Es verwahrt sich gegen den gleichgültigen Blick. Man darf zeigen, dass die Welt groß und oft auch liebenswert (schön und gut) ist. Aber ein Kitscharsenal (zu gut und zu schön) ist sie nicht.

4.

Ein Ziel: Ränder von Bekanntem und Brüche von Zusammenhängen aufzeigen. Das Bemühen, ansatzweise Abgründe spürbar werden zu lassen, auch die unserer Vernunft.

5.

Gelungene Kunstwerke machen die Welt und den Rezipienten durchlässig. Sie verweben die Weltfragmente.

Die Bilder mögen der dünnen und flüchtigen Wirklichkeit etwas Halt und dem Betrachter ein wenig Haltung anbieten.

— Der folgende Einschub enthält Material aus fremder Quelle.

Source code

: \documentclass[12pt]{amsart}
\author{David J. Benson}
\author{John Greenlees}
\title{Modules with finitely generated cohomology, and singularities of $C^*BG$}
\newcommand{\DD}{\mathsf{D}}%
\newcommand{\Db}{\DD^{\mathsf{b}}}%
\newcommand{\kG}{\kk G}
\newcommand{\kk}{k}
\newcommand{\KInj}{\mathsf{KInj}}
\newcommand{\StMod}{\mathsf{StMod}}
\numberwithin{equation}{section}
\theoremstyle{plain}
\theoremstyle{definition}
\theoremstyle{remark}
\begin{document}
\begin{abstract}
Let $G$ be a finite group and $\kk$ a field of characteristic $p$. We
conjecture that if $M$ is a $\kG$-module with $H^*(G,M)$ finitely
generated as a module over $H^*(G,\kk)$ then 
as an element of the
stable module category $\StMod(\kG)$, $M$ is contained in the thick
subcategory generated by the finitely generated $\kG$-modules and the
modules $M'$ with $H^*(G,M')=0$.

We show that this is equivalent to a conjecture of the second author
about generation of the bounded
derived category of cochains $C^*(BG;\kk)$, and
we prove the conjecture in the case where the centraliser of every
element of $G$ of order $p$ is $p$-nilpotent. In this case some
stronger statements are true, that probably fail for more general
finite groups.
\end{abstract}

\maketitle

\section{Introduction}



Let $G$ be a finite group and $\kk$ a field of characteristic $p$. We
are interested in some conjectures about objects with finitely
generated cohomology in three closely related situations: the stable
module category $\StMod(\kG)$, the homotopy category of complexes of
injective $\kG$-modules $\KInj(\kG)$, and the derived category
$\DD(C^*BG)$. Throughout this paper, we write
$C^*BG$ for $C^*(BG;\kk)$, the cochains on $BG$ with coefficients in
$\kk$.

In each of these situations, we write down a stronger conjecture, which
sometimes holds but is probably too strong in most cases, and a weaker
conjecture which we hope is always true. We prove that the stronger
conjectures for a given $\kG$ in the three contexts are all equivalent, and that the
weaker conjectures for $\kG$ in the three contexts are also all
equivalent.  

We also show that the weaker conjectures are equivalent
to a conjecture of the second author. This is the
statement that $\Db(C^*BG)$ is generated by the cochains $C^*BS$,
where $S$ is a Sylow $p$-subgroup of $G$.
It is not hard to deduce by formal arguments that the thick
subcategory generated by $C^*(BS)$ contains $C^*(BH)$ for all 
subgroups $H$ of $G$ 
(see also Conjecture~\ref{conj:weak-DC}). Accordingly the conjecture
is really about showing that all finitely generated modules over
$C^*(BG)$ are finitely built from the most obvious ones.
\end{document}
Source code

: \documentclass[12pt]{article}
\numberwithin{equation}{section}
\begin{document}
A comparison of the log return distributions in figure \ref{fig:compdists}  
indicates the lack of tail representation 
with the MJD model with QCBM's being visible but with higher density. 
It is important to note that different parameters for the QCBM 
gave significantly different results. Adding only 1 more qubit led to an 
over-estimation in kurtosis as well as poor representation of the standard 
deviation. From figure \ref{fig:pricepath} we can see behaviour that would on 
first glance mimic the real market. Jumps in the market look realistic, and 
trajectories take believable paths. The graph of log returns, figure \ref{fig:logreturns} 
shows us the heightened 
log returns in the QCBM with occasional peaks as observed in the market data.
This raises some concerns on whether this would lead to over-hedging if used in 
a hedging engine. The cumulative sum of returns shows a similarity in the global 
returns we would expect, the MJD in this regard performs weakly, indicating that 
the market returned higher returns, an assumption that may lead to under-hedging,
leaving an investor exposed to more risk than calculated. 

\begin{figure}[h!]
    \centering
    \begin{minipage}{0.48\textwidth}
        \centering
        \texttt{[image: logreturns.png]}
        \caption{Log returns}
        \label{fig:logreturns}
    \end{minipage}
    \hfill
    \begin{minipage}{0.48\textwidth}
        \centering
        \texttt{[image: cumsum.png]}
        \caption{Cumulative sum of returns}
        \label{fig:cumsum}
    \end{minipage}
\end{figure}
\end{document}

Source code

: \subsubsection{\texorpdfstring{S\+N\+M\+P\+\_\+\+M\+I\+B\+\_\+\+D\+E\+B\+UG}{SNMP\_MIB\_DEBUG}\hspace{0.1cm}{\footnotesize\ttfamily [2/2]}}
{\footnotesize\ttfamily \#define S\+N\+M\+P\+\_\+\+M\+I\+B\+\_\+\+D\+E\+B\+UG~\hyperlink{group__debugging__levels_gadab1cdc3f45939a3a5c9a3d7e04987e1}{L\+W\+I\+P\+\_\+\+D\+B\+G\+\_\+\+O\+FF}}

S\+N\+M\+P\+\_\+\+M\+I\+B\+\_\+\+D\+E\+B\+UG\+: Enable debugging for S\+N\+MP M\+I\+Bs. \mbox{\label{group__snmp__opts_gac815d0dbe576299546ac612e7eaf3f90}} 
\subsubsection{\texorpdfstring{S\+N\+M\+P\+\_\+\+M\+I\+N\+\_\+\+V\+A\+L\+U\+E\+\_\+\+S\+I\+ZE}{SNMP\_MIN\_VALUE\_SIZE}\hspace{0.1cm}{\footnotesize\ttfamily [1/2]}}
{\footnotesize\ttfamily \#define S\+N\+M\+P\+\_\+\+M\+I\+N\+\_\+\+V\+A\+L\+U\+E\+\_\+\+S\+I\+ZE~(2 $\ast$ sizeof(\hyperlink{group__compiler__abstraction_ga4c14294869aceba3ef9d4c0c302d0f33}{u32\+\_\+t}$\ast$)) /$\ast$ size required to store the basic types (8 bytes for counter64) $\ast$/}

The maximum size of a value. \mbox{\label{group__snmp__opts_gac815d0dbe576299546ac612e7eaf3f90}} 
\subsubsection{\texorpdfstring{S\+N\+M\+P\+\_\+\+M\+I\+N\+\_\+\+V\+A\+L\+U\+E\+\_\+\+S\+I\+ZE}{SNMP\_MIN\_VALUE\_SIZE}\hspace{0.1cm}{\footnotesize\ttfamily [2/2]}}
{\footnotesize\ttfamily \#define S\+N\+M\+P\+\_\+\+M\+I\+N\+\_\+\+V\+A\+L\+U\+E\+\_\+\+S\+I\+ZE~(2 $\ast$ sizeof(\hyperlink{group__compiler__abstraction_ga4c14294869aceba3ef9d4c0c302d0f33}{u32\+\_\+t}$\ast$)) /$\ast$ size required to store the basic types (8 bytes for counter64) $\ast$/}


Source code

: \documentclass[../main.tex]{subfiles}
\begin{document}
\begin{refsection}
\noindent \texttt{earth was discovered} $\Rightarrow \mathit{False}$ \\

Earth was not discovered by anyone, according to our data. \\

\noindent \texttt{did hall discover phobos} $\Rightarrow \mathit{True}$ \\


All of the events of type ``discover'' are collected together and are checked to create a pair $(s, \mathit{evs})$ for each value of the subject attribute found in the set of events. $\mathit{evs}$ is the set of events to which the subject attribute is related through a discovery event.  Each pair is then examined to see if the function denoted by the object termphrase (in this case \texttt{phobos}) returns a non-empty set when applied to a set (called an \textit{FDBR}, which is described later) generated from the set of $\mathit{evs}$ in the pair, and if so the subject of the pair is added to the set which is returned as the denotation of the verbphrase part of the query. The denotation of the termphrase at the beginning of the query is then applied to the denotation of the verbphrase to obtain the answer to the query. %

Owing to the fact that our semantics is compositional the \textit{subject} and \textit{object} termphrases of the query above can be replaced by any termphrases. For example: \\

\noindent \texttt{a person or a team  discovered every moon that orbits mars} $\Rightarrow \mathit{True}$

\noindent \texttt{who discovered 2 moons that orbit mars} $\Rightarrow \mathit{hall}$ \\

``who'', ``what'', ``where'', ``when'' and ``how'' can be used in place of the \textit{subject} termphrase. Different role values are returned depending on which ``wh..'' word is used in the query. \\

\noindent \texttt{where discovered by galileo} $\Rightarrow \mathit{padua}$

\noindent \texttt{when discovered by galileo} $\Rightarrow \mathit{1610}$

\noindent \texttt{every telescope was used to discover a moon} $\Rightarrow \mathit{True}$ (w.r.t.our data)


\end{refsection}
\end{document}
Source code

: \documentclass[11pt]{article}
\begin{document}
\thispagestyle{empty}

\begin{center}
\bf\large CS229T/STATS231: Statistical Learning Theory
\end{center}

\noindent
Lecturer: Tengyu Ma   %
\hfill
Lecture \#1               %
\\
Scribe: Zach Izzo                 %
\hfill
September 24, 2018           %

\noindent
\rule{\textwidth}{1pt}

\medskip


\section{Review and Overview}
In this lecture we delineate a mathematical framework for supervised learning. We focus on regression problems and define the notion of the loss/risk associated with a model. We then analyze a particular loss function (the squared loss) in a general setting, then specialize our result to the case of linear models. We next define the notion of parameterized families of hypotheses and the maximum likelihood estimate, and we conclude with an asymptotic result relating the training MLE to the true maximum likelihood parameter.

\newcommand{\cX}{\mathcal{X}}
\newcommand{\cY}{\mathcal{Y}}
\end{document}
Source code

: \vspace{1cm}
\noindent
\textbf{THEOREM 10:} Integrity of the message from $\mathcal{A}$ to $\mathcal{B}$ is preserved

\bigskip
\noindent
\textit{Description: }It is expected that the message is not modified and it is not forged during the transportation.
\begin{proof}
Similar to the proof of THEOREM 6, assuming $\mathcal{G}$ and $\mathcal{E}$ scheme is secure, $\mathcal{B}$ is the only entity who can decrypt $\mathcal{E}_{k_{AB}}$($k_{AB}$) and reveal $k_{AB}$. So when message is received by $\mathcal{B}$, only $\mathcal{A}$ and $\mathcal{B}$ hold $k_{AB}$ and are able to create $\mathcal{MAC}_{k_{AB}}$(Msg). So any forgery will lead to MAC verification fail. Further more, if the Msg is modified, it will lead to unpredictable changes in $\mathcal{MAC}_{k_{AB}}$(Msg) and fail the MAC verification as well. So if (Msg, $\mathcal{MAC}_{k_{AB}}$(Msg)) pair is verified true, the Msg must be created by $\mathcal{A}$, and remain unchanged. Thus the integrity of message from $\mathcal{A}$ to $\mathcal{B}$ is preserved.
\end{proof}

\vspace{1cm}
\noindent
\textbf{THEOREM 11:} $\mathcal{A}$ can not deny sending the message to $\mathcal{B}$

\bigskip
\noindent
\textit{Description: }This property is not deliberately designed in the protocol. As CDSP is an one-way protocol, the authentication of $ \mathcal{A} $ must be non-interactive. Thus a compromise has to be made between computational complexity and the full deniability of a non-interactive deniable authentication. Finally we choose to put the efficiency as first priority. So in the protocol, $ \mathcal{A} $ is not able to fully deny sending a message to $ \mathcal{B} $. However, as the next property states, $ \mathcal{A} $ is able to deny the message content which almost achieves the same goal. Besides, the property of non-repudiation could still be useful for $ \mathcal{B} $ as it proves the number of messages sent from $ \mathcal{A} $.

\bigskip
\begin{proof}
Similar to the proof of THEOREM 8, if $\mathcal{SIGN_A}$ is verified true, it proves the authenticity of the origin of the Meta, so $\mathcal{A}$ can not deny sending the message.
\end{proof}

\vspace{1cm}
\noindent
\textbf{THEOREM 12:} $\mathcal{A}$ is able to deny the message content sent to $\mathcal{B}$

Kunst als Selbsterziehung.

6.

Im besten Fall geben die Fotografien Unausgesprochenem, Unsichtbarem und Unfassbarem, eine Gestalt.
Dahinter die Ahnung, dass alles mit allem zusammenhängt: der Mensch mit dem Tier, der Vogel mit dem Stein, der Baum mit der Unendlichkeit des Kosmos’.

„Auf der Oberfläche eines Apfels sehe ich das ganze Universum.“ (Paul Cézanne) Wenn man das für manche Fotos erreichen könnte.

7

Fotografie kann vielleicht eine medienreflektierte Erneuerung der Ontologie sein.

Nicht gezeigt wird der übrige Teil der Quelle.